» Work instructions
How many of the lines below have "PyTorch" in them? Say the number and nothing more.

===============

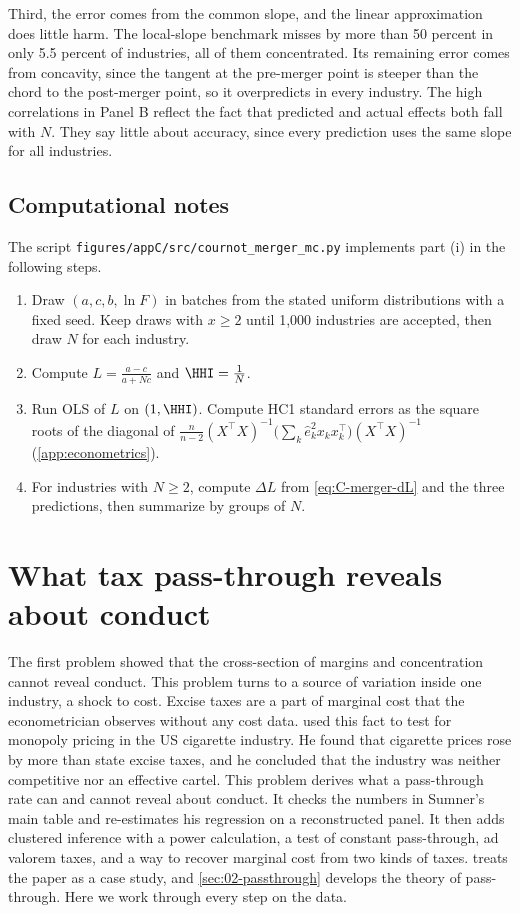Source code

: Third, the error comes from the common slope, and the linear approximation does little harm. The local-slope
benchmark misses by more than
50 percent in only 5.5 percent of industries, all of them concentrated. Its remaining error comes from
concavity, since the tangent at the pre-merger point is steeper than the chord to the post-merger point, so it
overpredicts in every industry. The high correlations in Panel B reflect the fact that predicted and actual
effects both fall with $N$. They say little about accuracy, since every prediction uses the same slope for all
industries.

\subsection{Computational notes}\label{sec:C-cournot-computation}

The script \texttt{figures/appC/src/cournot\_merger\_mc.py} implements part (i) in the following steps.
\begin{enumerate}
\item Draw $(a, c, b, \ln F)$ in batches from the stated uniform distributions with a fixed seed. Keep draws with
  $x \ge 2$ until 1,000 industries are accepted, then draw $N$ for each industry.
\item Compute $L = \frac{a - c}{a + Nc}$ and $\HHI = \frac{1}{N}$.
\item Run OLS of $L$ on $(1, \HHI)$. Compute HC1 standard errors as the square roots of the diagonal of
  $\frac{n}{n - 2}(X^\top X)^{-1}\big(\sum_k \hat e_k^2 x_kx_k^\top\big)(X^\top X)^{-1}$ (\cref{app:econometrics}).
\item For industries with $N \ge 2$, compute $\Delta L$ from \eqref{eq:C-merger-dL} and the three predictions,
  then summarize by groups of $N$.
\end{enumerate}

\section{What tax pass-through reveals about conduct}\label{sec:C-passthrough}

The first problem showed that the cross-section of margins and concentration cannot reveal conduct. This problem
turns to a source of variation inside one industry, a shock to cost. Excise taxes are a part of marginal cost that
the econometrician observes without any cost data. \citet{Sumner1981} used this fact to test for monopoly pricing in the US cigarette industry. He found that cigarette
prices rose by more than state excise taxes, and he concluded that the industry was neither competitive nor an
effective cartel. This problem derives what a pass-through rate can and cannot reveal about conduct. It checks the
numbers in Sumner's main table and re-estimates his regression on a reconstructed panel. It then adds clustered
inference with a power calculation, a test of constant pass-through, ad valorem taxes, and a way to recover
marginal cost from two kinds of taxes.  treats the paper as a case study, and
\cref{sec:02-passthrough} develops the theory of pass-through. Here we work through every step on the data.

===============

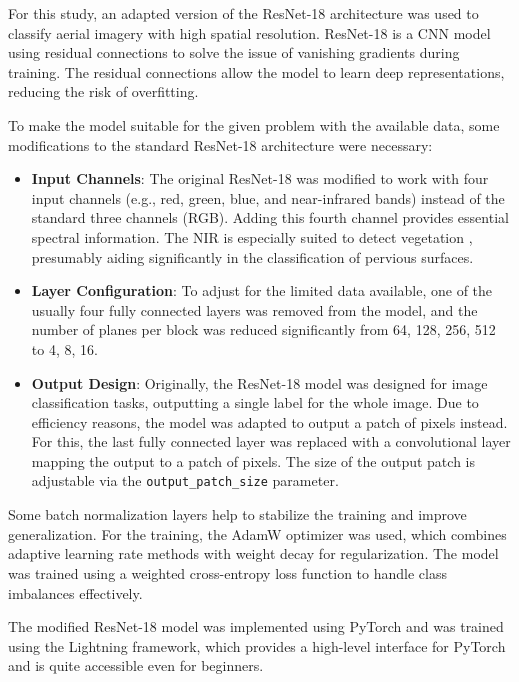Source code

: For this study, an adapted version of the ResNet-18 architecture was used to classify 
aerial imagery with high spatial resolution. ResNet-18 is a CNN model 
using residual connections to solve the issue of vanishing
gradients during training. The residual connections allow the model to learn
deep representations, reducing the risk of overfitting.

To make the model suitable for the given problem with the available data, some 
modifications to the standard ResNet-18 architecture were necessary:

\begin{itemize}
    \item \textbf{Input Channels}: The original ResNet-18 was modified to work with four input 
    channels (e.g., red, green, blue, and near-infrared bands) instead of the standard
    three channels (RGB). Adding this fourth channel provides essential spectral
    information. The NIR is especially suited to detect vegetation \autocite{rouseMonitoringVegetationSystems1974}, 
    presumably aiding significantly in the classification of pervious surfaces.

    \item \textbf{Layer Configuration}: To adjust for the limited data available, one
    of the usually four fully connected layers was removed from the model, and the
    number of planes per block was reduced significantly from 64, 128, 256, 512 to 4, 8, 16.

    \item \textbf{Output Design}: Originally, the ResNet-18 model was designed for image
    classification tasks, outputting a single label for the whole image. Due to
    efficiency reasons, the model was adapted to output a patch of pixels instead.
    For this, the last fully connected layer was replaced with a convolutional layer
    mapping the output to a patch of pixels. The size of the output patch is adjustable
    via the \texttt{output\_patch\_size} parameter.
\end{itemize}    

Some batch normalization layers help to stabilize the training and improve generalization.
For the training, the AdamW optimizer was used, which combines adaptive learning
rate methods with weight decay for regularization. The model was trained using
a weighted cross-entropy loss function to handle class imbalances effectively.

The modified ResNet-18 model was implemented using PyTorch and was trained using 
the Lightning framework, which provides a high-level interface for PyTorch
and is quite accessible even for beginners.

===============

» Answer section
2